Scott la vio perderse por el pasillo y cerró la taquilla con fuerza. Nunca lo habían hablado, pero para el resto del mundo, él y Abigail no eran más que meros desconocidos y en ningún caso querían que nadie supiera que se veían fuera del instituto.

—¿Scott? —dijo Carl— ¿Estás bien?

Salió de su ensoñación y le dijo que sí tras golpear su hombro:

—Claro, ¿me lo cuentas a la hora de comer?

Cuando entró en la clase de la profesora Mazer, que daba matemáticas, trató de no mirar a Abigail que ya estaba sentada, muy recta en su asiento, con los libros preparados sobre el pupitre, pero no pudo evitarlo y la observó unos instantes. Se sentó justo detrás y se apoyó lo más cerca que pudo de ella. Ella se movió inquieta en su asiento. A Scott le gustaba ponerla nerviosa, aunque también le daban muchas ganas de hablarle cuando tenía ocasión, para comentarle cosas sobre videojuegos. A Carl Draper sólo le gustaba hablar de cómics y de piedras.

—Buenos días a todos —dijo la profesora Millie Mazer cuando entró—. Bien, hoy seguiremos con los vectores…

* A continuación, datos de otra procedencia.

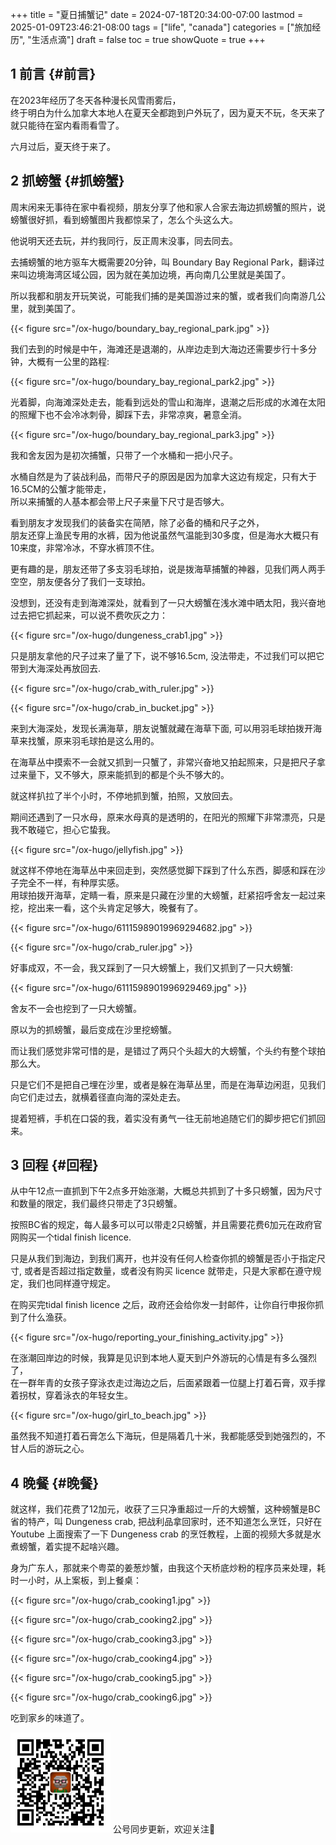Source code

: +++
title = "夏日捕蟹记"
date = 2024-07-18T20:34:00-07:00
lastmod = 2025-01-09T23:46:21-08:00
tags = ["life", "canada"]
categories = ["旅加经历", "生活点滴"]
draft = false
toc = true
showQuote = true
+++

## <span class="section-num">1</span> 前言 {#前言}

在2023年经历了冬天各种漫长风雪雨雾后， <br/>
终于明白为什么加拿大本地人在夏天全都跑到户外玩了，因为夏天不玩，冬天来了就只能待在室内看雨看雪了。 <br/>

六月过后，夏天终于来了。 <br/>


## <span class="section-num">2</span> 抓螃蟹 {#抓螃蟹}

周末闲来无事待在家中看视频，朋友分享了他和家人合家去海边抓螃蟹的照片，说螃蟹很好抓，看到螃蟹图片我都惊呆了，怎么个头这么大。 <br/>

他说明天还去玩，并约我同行，反正周末没事，同去同去。 <br/>

去捕螃蟹的地方驱车大概需要20分钟，叫 Boundary Bay Regional Park，翻译过来叫边境海湾区域公园，因为就在美加边境，再向南几公里就是美国了。 <br/>

所以我都和朋友开玩笑说，可能我们捕的是美国游过来的蟹，或者我们向南游几公里，就到美国了。 <br/>

{{< figure src="/ox-hugo/boundary_bay_regional_park.jpg" >}} <br/>

我们去到的时候是中午，海滩还是退潮的，从岸边走到大海边还需要步行十多分钟，大概有一公里的路程: <br/>

{{< figure src="/ox-hugo/boundary_bay_regional_park2.jpg" >}} <br/>

光着脚，向海滩深处走去，能看到远处的雪山和海岸，退潮之后形成的水滩在太阳的照耀下也不会冷冰刺骨，脚踩下去，非常凉爽，暑意全消。 <br/>

{{< figure src="/ox-hugo/boundary_bay_regional_park3.jpg" >}} <br/>

我和舍友因为是初次捕蟹，只带了一个水桶和一把小尺子。 <br/>

水桶自然是为了装战利品，而带尺子的原因是因为加拿大这边有规定，只有大于16.5CM的公蟹才能带走， <br/>
所以来捕蟹的人基本都会带上尺子来量下尺寸是否够大。 <br/>

看到朋友才发现我们的装备实在简陋，除了必备的桶和尺子之外， <br/>
朋友还穿上渔民专用的水裤，因为他说虽然气温能到30多度，但是海水大概只有10来度，非常冷冰，不穿水裤顶不住。 <br/>

更有趣的是，朋友还带了多支羽毛球拍，说是拨海草捕蟹的神器，见我们两人两手空空，朋友便各分了我们一支球拍。 <br/>

没想到，还没有走到海滩深处，就看到了一只大螃蟹在浅水滩中晒太阳，我兴奋地过去把它抓起来，可以说不费吹灰之力： <br/>

{{< figure src="/ox-hugo/dungeness_crab1.jpg" >}}  <br/>

只是朋友拿他的尺子过来了量了下，说不够16.5cm, 没法带走，不过我们可以把它带到大海深处再放回去. <br/>

{{< figure src="/ox-hugo/crab_with_ruler.jpg" >}} <br/>

{{< figure src="/ox-hugo/crab_in_bucket.jpg" >}} <br/>

来到大海深处，发现长满海草，朋友说蟹就藏在海草下面, 可以用羽毛球拍拨开海草来找蟹，原来羽毛球拍是这么用的。 <br/>

在海草丛中摸索不一会就又抓到一只蟹了，非常兴奋地又拍起照来，只是把尺子拿过来量下，又不够大，原来能抓到的都是个头不够大的。 <br/>

就这样扒拉了半个小时，不停地抓到蟹，拍照，又放回去。 <br/>

期间还遇到了一只水母，原来水母真的是透明的，在阳光的照耀下非常漂亮，只是我不敢碰它，担心它蛰我。 <br/>

{{< figure src="/ox-hugo/jellyfish.jpg" >}} <br/>

就这样不停地在海草丛中来回走到，突然感觉脚下踩到了什么东西，脚感和踩在沙子完全不一样，有种厚实感。 <br/>
用球拍拨开海草，定睛一看，原来是只藏在沙里的大螃蟹，赶紧招呼舍友一起过来挖，挖出来一看，这个头肯定足够大，晚餐有了。 <br/>

{{< figure src="/ox-hugo/61115989019969294682.jpg" >}} <br/>

{{< figure src="/ox-hugo/crab_ruler.jpg" >}} <br/>

好事成双，不一会，我又踩到了一只大螃蟹上，我们又抓到了一只大螃蟹: <br/>

{{< figure src="/ox-hugo/6111598901996929469.jpg" >}} <br/>

舍友不一会也挖到了一只大螃蟹。 <br/>

原以为的抓螃蟹，最后变成在沙里挖螃蟹。 <br/>

而让我们感觉非常可惜的是，是错过了两只个头超大的大螃蟹，个头约有整个球拍那么大。 <br/>

只是它们不是把自己埋在沙里，或者是躲在海草丛里，而是在海草边闲逛，见我们向它们走过去，就横着径直向海的深处走去。 <br/>

提着短裤，手机在口袋的我，着实没有勇气一往无前地追随它们的脚步把它们抓回来。 <br/>


## <span class="section-num">3</span> 回程 {#回程}

从中午12点一直抓到下午2点多开始涨潮，大概总共抓到了十多只螃蟹，因为尺寸和数量的限定，我们最终只带走了3只螃蟹。 <br/>

按照BC省的规定，每人最多可以可以带走2只螃蟹，并且需要花费6加元在政府官网购买一个tidal finish licence. <br/>

只是从我们到海边，到我们离开，也并没有任何人检查你抓的螃蟹是否小于指定尺寸, 或者是否超过指定数量，或者没有购买 licence 就带走，只是大家都在遵守规定，我们也同样遵守规定。 <br/>

在购买完tidal finish licence 之后，政府还会给你发一封邮件，让你自行申报你抓到了什么渔获。 <br/>

{{< figure src="/ox-hugo/reporting_your_finishing_activity.jpg" >}} <br/>

在涨潮回岸边的时候，我算是见识到本地人夏天到户外游玩的心情是有多么强烈了， <br/>
在一群年青的女孩子穿泳衣走过海边之后，后面紧跟着一位腿上打着石膏，双手撑着拐杖，穿着泳衣的年轻女生。 <br/>

{{< figure src="/ox-hugo/girl_to_beach.jpg" >}} <br/>

虽然我不知道打着石膏怎么下海玩，但是隔着几十米，我都能感受到她强烈的，不甘人后的游玩之心。 <br/>


## <span class="section-num">4</span> 晚餐 {#晚餐}

就这样，我们花费了12加元，收获了三只净重超过一斤的大螃蟹，这种螃蟹是BC省的特产，叫 Dungeness crab, 把战利品拿回家时，还不知道怎么烹饪，只好在 Youtube 上面搜索了一下 Dungeness crab 的烹饪教程，上面的视频大多就是水煮螃蟹，着实提不起啥兴趣。 <br/>

身为广东人，那就来个粤菜的姜葱炒蟹，由我这个天桥底炒粉的程序员来处理，耗时一小时，从上案板，到上餐桌： <br/>

{{< figure src="/ox-hugo/crab_cooking1.jpg" >}} <br/>

{{< figure src="/ox-hugo/crab_cooking2.jpg" >}} <br/>

{{< figure src="/ox-hugo/crab_cooking3.jpg" >}} <br/>

{{< figure src="/ox-hugo/crab_cooking4.jpg" >}} <br/>

{{< figure src="/ox-hugo/crab_cooking5.jpg" >}} <br/>

{{< figure src="/ox-hugo/crab_cooking6.jpg" >}} <br/>

吃到家乡的味道了。 <br/>


<div center class="qr-container">
<img src="/ox-hugo/qrcode_gh_e06d750e626f_1.jpg" alt="qrcode_gh_e06d750e626f_1.jpg" width="160px" height="160px" center="t" class="qr-container" />
公号同步更新，欢迎关注👻
</div>


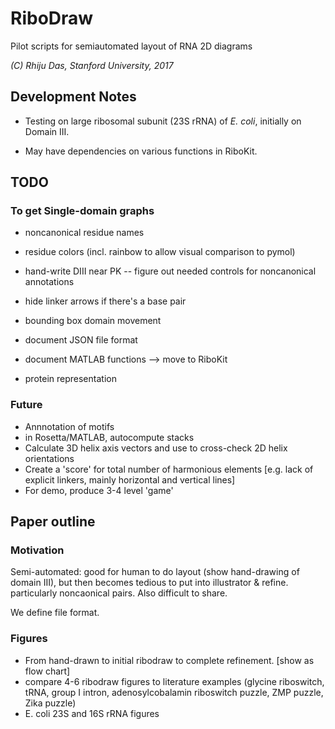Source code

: # RiboDraw
Pilot scripts for semiautomated layout of RNA 2D diagrams

_(C) Rhiju Das, Stanford University, 2017_


## Development Notes

* Testing on large ribosomal subunit (23S rRNA) of _E. coli_, initially on Domain III.

* May have dependencies on various functions in RiboKit.


## TODO

### To get Single-domain graphs
* noncanonical residue names
* residue colors (incl. rainbow to allow visual comparison to pymol)
* hand-write DIII near PK -- figure out needed controls for noncanonical annotations
* hide linker arrows if there's a base pair

* bounding box domain movement
* document JSON file format
* document MATLAB functions --> move to RiboKit
* protein representation

### Future
* Annnotation of motifs
* in Rosetta/MATLAB, autocompute stacks
* Calculate 3D helix axis vectors and use to cross-check 2D helix orientations
* Create a 'score' for total number of harmonious elements [e.g. lack of explicit linkers, mainly horizontal and vertical lines]
* For demo, produce 3-4 level 'game' 

## Paper outline
### Motivation
Semi-automated: good for human to do layout (show hand-drawing of domain III), but then becomes tedious to put into illustrator & refine. particularly noncaonical pairs. Also difficult to share.

We define file format.

### Figures
* From hand-drawn to initial ribodraw to complete refinement.  [show as flow chart]
* compare 4-6 ribodraw figures to literature examples (glycine riboswitch, tRNA, group I intron, adenosylcobalamin riboswitch puzzle, ZMP puzzle, Zika puzzle)
* E. coli 23S and 16S rRNA figures

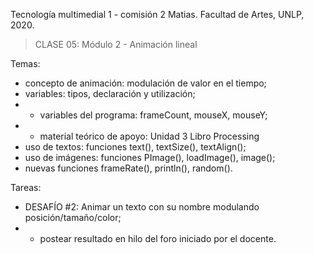 Tecnología multimedial 1 - comisión 2 Matias. Facultad de Artes, UNLP, 2020.

> CLASE 05: Módulo 2 - Animación lineal

Temas:
- concepto de animación: modulación de valor en el tiempo;
- variables: tipos, declaración y utilización;
- - variables del programa: frameCount, mouseX, mouseY;
- - material teórico de apoyo: Unidad 3 Libro Processing
- uso de textos: funciones text(), textSize(), textAlign();
- uso de imágenes: funciones PImage(), loadImage(), image();
- nuevas funciones frameRate(), println(), random().


Tareas:
- DESAFÍO #2: Animar un texto con su nombre modulando posición/tamaño/color;
- - postear resultado en hilo del foro iniciado por el docente.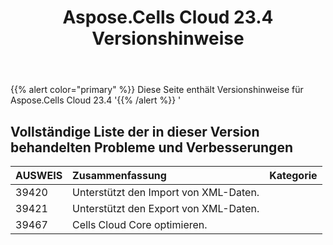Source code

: ﻿---
title: Aspose.Cells Cloud 23.4 Versionshinweise
second_title: Aspose.Cells Cloud Documen
type: docs
url: /de/aspose-cells-cloud-23-4-release-notes/
description: Aspose.Cells Cloud unterstützt Excel zum Erstellen, Konvertieren, Zusammenführen, Aufteilen, Schützen, inneren Objektvorgang usw
weight: 18
---
{{% alert color="primary" %}} 
Diese Seite enthält Versionshinweise für Aspose.Cells Cloud 23.4
'{{% /alert %}} '
## **Vollständige Liste der in dieser Version behandelten Probleme und Verbesserungen**

|**AUSWEIS**|**Zusammenfassung**|**Kategorie**|
|:- |:- |:- |
|39420 | Unterstützt den Import von XML-Daten.|
|39421 | Unterstützt den Export von XML-Daten.|
|39467 | Cells Cloud Core optimieren.|
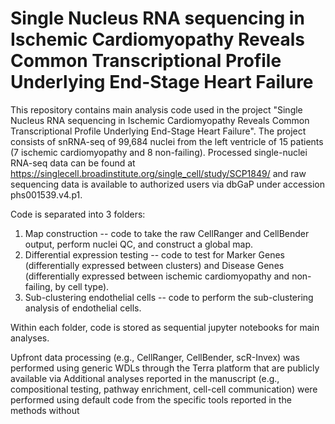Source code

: # Single Nucleus RNA sequencing in Ischemic Cardiomyopathy Reveals Common Transcriptional Profile Underlying End-Stage Heart Failure

This repository contains main analysis code used in the project "Single Nucleus RNA sequencing in Ischemic Cardiomyopathy Reveals Common Transcriptional Profile Underlying End-Stage Heart Failure". The project consists of snRNA-seq of 99,684 nuclei from the left ventricle of 15 patients (7 ischemic cardiomyopathy and 8 non-failing). Processed single-nuclei RNA-seq data can be found at https://singlecell.broadinstitute.org/single_cell/study/SCP1849/ and raw sequencing data is available to authorized users via dbGaP under accession phs001539.v4.p1.

Code is separated into 3 folders:
1. Map construction -- code to take the raw CellRanger and CellBender output, perform nuclei QC, and construct a global map.
2. Differential expression testing -- code to test for Marker Genes (differentially expressed between clusters) and Disease Genes (differentially expressed between ischemic cardiomyopathy and non-failing, by cell type).
3. Sub-clustering endothelial cells -- code to perform the sub-clustering analysis of endothelial cells.

Within each folder, code is stored as sequential jupyter notebooks for main analyses.

Upfront data processing (e.g., CellRanger, CellBender, scR-Invex) was performed using generic WDLs through the Terra platform that are publicly available via Additional analyses reported in the manuscript (e.g., compositional testing, pathway enrichment, cell-cell communication) were performed using default code from the specific tools reported in the methods without 
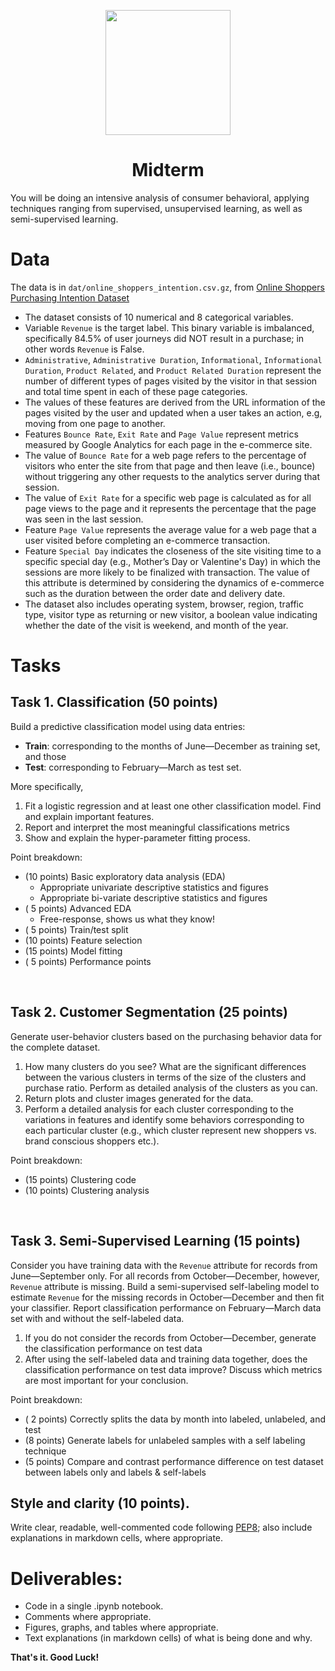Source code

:<p align = "center" draggable=”false” ><img src="https://user-images.githubusercontent.com/37101144/161836199-fdb0219d-0361-4988-bf26-48b0fad160a3.png" 
     width="200px"
     height="auto"/>
</p>
<center><h1>Midterm</h1></center>

You will be doing an intensive analysis of consumer behavioral, applying techniques ranging from supervised, unsupervised learning, as well as semi-supervised learning.


# Data

The data is in `dat/online_shoppers_intention.csv.gz`, from [Online Shoppers Purchasing Intention Dataset](https://archive.ics.uci.edu/ml/datasets/Online+Shoppers+Purchasing+Intention+Dataset)

- The dataset consists of 10 numerical and 8 categorical variables.
- Variable `Revenue` is the target label. This binary variable is imbalanced, specifically 84.5% of user journeys did NOT result in a purchase; in other words `Revenue` is False.
- `Administrative`, `Administrative Duration`, `Informational`, `Informational Duration`, `Product Related`, and `Product Related Duration` represent the number of different types of pages visited by the visitor in that session and total time spent in each of these page categories. 
- The values of these features are derived from the URL information of the pages visited by the user and updated when a user takes an action, e.g, moving from one page to another. 
- Features `Bounce Rate`, `Exit Rate` and `Page Value` represent  metrics measured by Google Analytics for each page in the e-commerce site. 
- The value of `Bounce Rate` for a web page refers to the percentage of visitors who enter the site from that page and then leave (i.e., bounce) without triggering any other requests to the analytics server during that session. 
- The value of `Exit Rate` for a specific web page is calculated as for all page views to the page and it represents the percentage that the page was seen in the last session. 
- Feature `Page Value` represents the average value for a web page that a user visited before completing an e-commerce transaction. 
- Feature `Special Day` indicates the closeness of the site visiting time to a specific special day (e.g., Mother’s Day or Valentine's Day) in which the sessions are more likely to be finalized with transaction. The value of this attribute is determined by considering the dynamics of e-commerce such as the duration between the order date and delivery date. 
- The dataset also includes operating system, browser, region, traffic type, visitor type as returning or new visitor, a boolean value indicating whether the date of the visit is weekend, and month of the year.
# Tasks
## Task 1. Classification (50 points)

Build a predictive classification model using data entries:
-  **Train**:  corresponding to the months of June—December as training set, and those
-  **Test**:  corresponding to February—March as test set. 

More specifically,

1. Fit a logistic regression and at least one other classification model. Find and explain important features. 
2. Report and interpret the most meaningful classifications metrics
3. Show and explain the hyper-parameter fitting process.

Point breakdown:

- (10 points) Basic exploratory data analysis (EDA) 
    - Appropriate univariate descriptive statistics and figures
    - Appropriate bi-variate descriptive statistics and figures
- ( 5 points) Advanced EDA
    - Free-response, shows us what they know! 
- ( 5 points) Train/test split
- (10 points) Feature selection
- (15 points) Model fitting
- ( 5 points) Performance points 

&nbsp;

##  Task 2. Customer Segmentation (25 points)

Generate user-behavior clusters based on the purchasing behavior data for the complete dataset. 

1. How many clusters do you see? What are the significant differences between the various clusters in terms of the size of the clusters and purchase ratio. Perform as detailed analysis of the clusters as you can.
2. Return plots and cluster images generated for the data.
3. Perform a detailed analysis for each cluster corresponding to the variations in features and identify some behaviors corresponding to each particular cluster (e.g., which cluster represent new shoppers vs. brand conscious shoppers etc.).

Point breakdown:

- (15 points) Clustering code
- (10 points) Clustering analysis

&nbsp;

## Task 3. Semi-Supervised Learning (15 points)
Consider you have training data with the `Revenue` attribute for records from June—September only. For all records from October—December, however, `Revenue` attribute is missing. Build a semi-supervised self-labeling model to estimate `Revenue` for the missing records in October—December and then fit your classifier. Report classification performance on February—March data set with and without the self-labeled data.

1. If you do not consider the records from October—December, generate the classification performance on test data
2. After using the self-labeled data and training data together, does the classification performance on test data improve? Discuss which metrics are most important for your conclusion.

Point breakdown:

- ( 2 points) Correctly splits the data by month into labeled, unlabeled, and test 
- (8 points) Generate labels for unlabeled samples with a self labeling technique
- (5 points) Compare and contrast performance difference on test dataset between labels only and labels & self-labels

## Style and clarity (10 points). 
Write clear, readable, well-commented code following [PEP8](https://peps.python.org/pep-0008/); also include explanations in markdown cells, where appropriate. 


# Deliverables:
- Code in a single .ipynb notebook.
- Comments where appropriate.
- Figures, graphs, and tables where appropriate.
- Text explanations (in markdown cells) of what is being done and why.

__That's it. Good Luck!__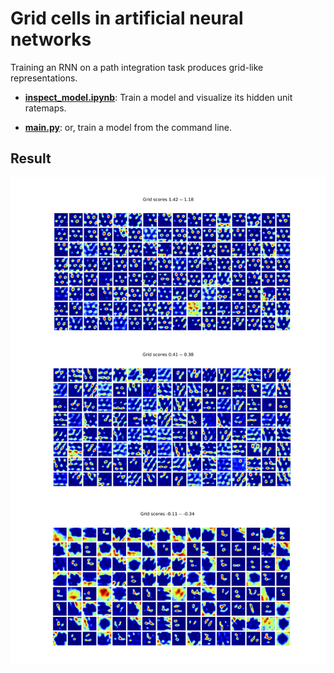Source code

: # Grid cells in artificial neural networks

Training an RNN on a path integration task produces grid-like representations. 

* [**inspect_model.ipynb**](inspect_model.ipynb):
  Train a model and visualize its hidden unit ratemaps.
  
* [**main.py**](main.py):
  or, train a model from the command line.

## Result

![grid visualization](./docs/RNNgrids.png)
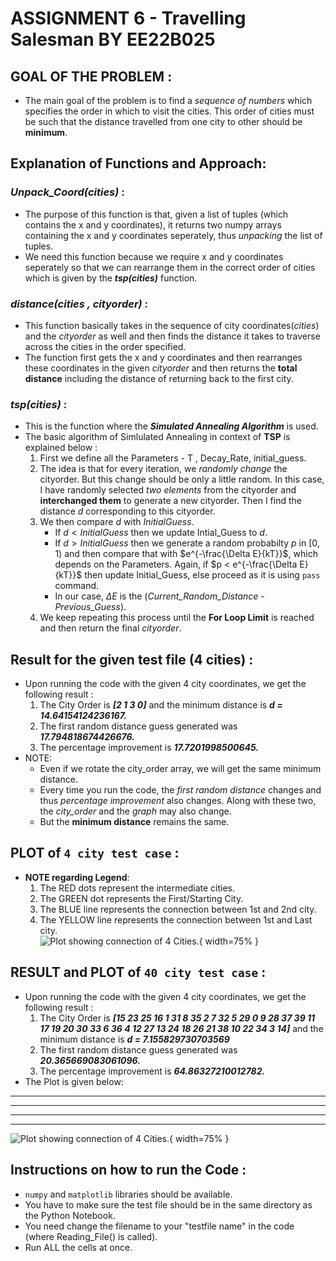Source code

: # ASSIGNMENT 6 - Travelling Salesman BY EE22B025
## GOAL OF THE PROBLEM :
- The main goal of the problem is to find a _sequence of numbers_ which specifies the order in which to visit the cities. This order of cities must be such that the distance travelled from one city to other should be __minimum__.
 
## Explanation of Functions and Approach:
### ___Unpack_Coord(cities)___ :
- The purpose of this function is that, given a list of tuples (which contains the x and y coordinates), it returns two numpy arrays containing the x and y coordinates seperately, thus _unpacking_ the list of tuples.
- We need this function because we require x and y coordinates seperately so that we can rearrange them in the correct order of cities which is given by the ___tsp(cities)___ function.

###  ___distance(cities , cityorder)___ :
- This function basically takes in the sequence of city coordinates(_cities_) and the _cityorder_ as well and then finds the distance it takes to traverse across the cities in the order specified.
- The function first gets the x and y coordinates and then rearranges these coordinates in the given _cityorder_ and then returns the __total distance__ including the distance of returning back to the first city.

### ___tsp(cities)___ :
- This is the function where the ___Simulated Annealing Algorithm___ is used.
- The basic algorithm of Simlulated Annealing in context of __TSP__ is explained below :
    1) First we define all the Parameters - T , Decay_Rate, initial_guess.
    2) The idea is that for every iteration, we _randomly change_ the cityorder. But this change should be only a little random. In this case, I have randomly selected _two elements_ from the cityorder and __interchanged them__ to generate a new cityorder. Then I find the distance $d$ corresponding to this cityorder.
    3) We then compare $d$ with $Initial Guess$. 
        - If $d < InitialGuess$ then we update Intial_Guess to $d$.
        - If $d > InitialGuess$ then we generate a random probabilty $p$ in $[0,1)$ and then compare that with $e^{-\frac{\Delta E}{kT}}$, which depends on the Parameters. Again, if $p < e^{-\frac{\Delta E}{kT}}$ then update Initial_Guess, else proceed as it is using `pass` command. 
        - In our case, $\Delta E$ is the (_Current_Random_Distance - Previous_Guess_).
    4) We keep repeating this process until the __For Loop Limit__ is reached and then return the final _cityorder_.
    
## Result for the given test file (4 cities) : 
- Upon running the code with the given 4 city coordinates, we get the following result : 
    1) The City Order is ___[2 1 3 0]___ and the minimum distance is ___d = 14.64154124236167.___
    2) The first random distance guess generated was ___17.794818674426676.___
    3) The percentage improvement is ___17.7201998500645.___
- NOTE:
    - Even if we rotate the city_order array, we will get the same minimum distance.
    - Every time you run the code, the _first random distance_ changes and thus _percentage improvement_ also changes. Along with these two, the _city_order_ and the _graph_ may also change.
    - But the __minimum distance__ remains the same.

## PLOT of `4 city test case` :
- __NOTE regarding Legend__:
    1) The RED dots represent the intermediate cities.
    2) The GREEN dot represents the First/Starting City.
    3) The BLUE line represents the connection between 1st and 2nd city.
    4) The YELLOW line represents the connection between 1st and Last city.  
![Plot showing connection of 4 Cities.](Plot_A6.png){ width=75% }  

## RESULT and PLOT of `40 city test case` :
- Upon running the code with the given 4 city coordinates, we get the following result : 
    1) The City Order is ___[15 23 25 16  1 31  8 35  2  7 32  5 29  0  9 28 37 39 11 17 19 20 30 33
  6 36  4 12 27 13 24 18 26 21 38 10 22 34  3 14]___ and the minimum distance is ___d = 7.155829730703569___
    2) The first random distance guess generated was ___20.365669083061096.___
    3) The percentage improvement is ___64.86327210012782.___  
- The Plot is given below:
***
***
***
***  
![Plot showing connection of 4 Cities.](tsp_40.png){ width=75% }  

## Instructions on how to run the Code : 
- `numpy` and `matplotlib` libraries should be available.
- You have to make sure the test file should be in the same directory as the Python Notebook.
- You need change the filename to your "testfile name" in the code (where Reading_File() is called).
- Run ALL the cells at once.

Scott observó la espalda de Abigail y el cabello lacio que caía por ella. Él jamás confesaría que le gustaba alguien así, tan buena e inocente, por supuesto que no, aún así… De repente, mientras la profesora dibujaba en la pizarra, Abigail dejó caer una nota doblada en su mesa, y él se aseguró que nadie la viese, cogiéndola al vuelo. Se puso recto, miró de hito a hito y desplegó la nota: «Si te acercas tanto al final te convertiré en un humanoide». Sonrió como un idiota y negó con la cabeza.